Review of Dragon Inn

Dragon Inn (1967)
9/10
My First King Hu Movie
6 October 2018
It's China in the year 1547. A minister has been executed and his two younger children sent into exile ... officially. The Eunuchs in charge and the bad boys of the Eastern Gate intend to kill them at the Dragon Inn on the border. As they move, however, an assortment of skilled swordsmen (and one swordswoman) show up at the Inn...

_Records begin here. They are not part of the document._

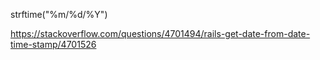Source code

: strftime("%m/%d/%Y")



https://stackoverflow.com/questions/4701494/rails-get-date-from-date-time-stamp/4701526
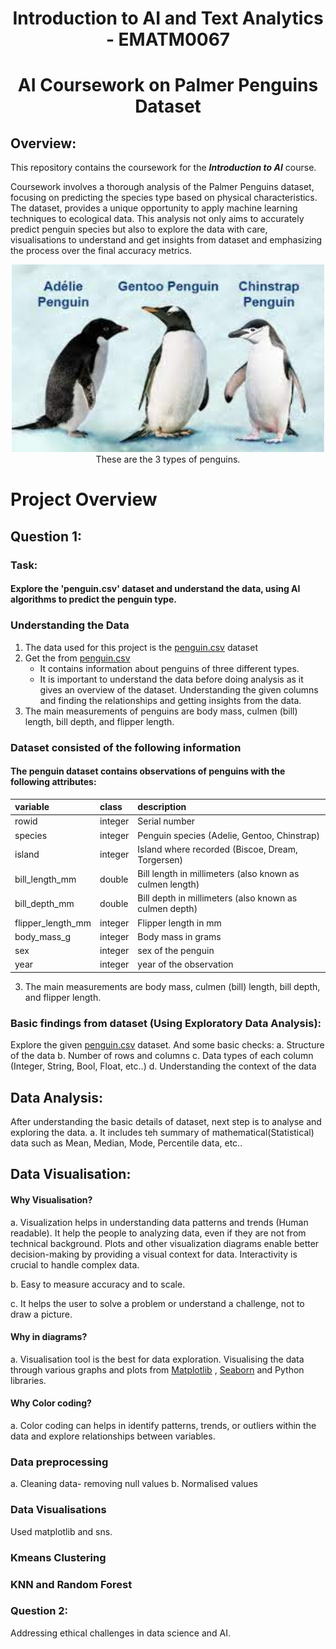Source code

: <h1 align="center"> Introduction to AI and Text Analytics - EMATM0067</h1>
<h1 align="center">AI Coursework on Palmer Penguins Dataset</h1>

## Overview:
This repository contains the coursework for the ***Introduction to AI*** course. 

Coursework involves a thorough analysis of the Palmer Penguins dataset, focusing on predicting the species type based on physical characteristics. The dataset, provides a unique opportunity to apply machine learning techniques to ecological data. This analysis not only aims to accurately predict penguin species but also to explore the data with care, visualisations to understand and get insights from dataset and emphasizing the process over the final accuracy metrics.


<div align="center">
  <img src="https://github.com/SudhaMsr/AI-Analytics/blob/main/penguins.jfif" alt="Penguins" width="500">
</div>

<div align="center">
These are the 3 types of penguins.
</div>

# Project Overview 
## Question 1:
### Task:
#### Explore the 'penguin.csv' dataset and understand the data, using AI algorithms to predict the penguin type. 

### Understanding the Data  
1. The data used for this project is the [penguin.csv](https://github.com/ematm0067/2023_24/blob/main/coursework/penguins.csv) dataset
2. Get the from [penguin.csv](https://github.com/ematm0067/2023_24/blob/main/coursework/penguins.csv)
   - It contains information about penguins of three different types. 
   - It is important to understand the data before doing analysis as it gives an overview of the dataset. Understanding the 
     given columns and finding the relationships and getting insights from the data.
3. The main measurements of penguins are body mass, culmen (bill) length, bill depth, and flipper length.

### Dataset consisted of the following information
#### The penguin dataset contains observations of penguins with the following attributes:

|variable          |class   |description |
|:-----------------|:-------|:-----------|
|rowid             |integer | Serial number
|species           |integer | Penguin species (Adelie, Gentoo, Chinstrap) |
|island            |integer | Island where recorded (Biscoe, Dream, Torgersen) |
|bill_length_mm    |double  | Bill length in millimeters (also known as culmen length) |
|bill_depth_mm     |double  | Bill depth in millimeters (also known as culmen depth) |
|flipper_length_mm |integer | Flipper length in mm |
|body_mass_g       |integer | Body mass in grams |
|sex               |integer | sex of the penguin |
|year              |integer | year of the observation |

3. The main measurements are body mass, culmen (bill) length, bill depth, and flipper length.

### Basic findings from dataset (Using Exploratory Data Analysis):
Explore the given [penguin.csv](https://github.com/ematm0067/2023_24/blob/main/coursework/penguins.csv) dataset. 
And some basic checks:
   a. Structure of the data
   b. Number of rows and columns
   c. Data types of each column (Integer, String, Bool, Float, etc..)
   d. Understanding the context of the data  

## Data Analysis:
After understanding the basic details of dataset, next step is to analyse and exploring the data.
a. It includes teh summary of mathematical(Statistical) data such as Mean, Median, Mode, Percentile data, etc..

## Data Visualisation:
#### Why Visualisation?
a. Visualization helps in understanding data patterns and trends (Human readable). It help the people to analyzing data, even if they are not from technical background. Plots and other visualization diagrams enable better decision-making by providing a visual context for data. Interactivity is crucial to handle complex data.

b. Easy to measure accuracy and to scale.

c. It helps the user to solve a problem or understand a challenge, not to draw a picture.

#### Why in diagrams?
a. Visualisation tool is the best for data exploration. Visualising the data through various graphs and plots from [Matplotlib](https://matplotlib.org/stable/plot_types/index.html) , [Seaborn](https://seaborn.pydata.org/tutorial/introduction.html) and Python libraries.

#### Why Color coding?
a. Color coding can helps in identify patterns, trends, or outliers within the data and explore relationships between variables.

### Data preprocessing
a. Cleaning data- removing null values
b. Normalised  values

### Data Visualisations
Used matplotlib and sns.

### Kmeans Clustering

### KNN and Random Forest

### Question 2:
Addressing ethical challenges in data science and AI.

King Hu's martial arts movie has nasty villains, loner heroes, magnificent wide-screen Eastmancolor images (restored in 2013) and all sorts of crazy fight sequences in a dazzling array. There seem to be a few plot holes (people keep pausing in their fighting to talk), but that may be a matter of the standards of the Taiwanese cinema as opposed to my more western ideas. What strikes me in the storytelling technique is that the film maker seems to have seen and been influenced by the Man With No Name" trilogy, or at least YOJIMBO and SANJURO, drawing the same conclusions about cinema that Leone had. Chun Shin's character enters the Inn and encounters the agents of the Eastern Gate with the same wry, skilled, deadly sense of humor that Eastwood showed in his performances.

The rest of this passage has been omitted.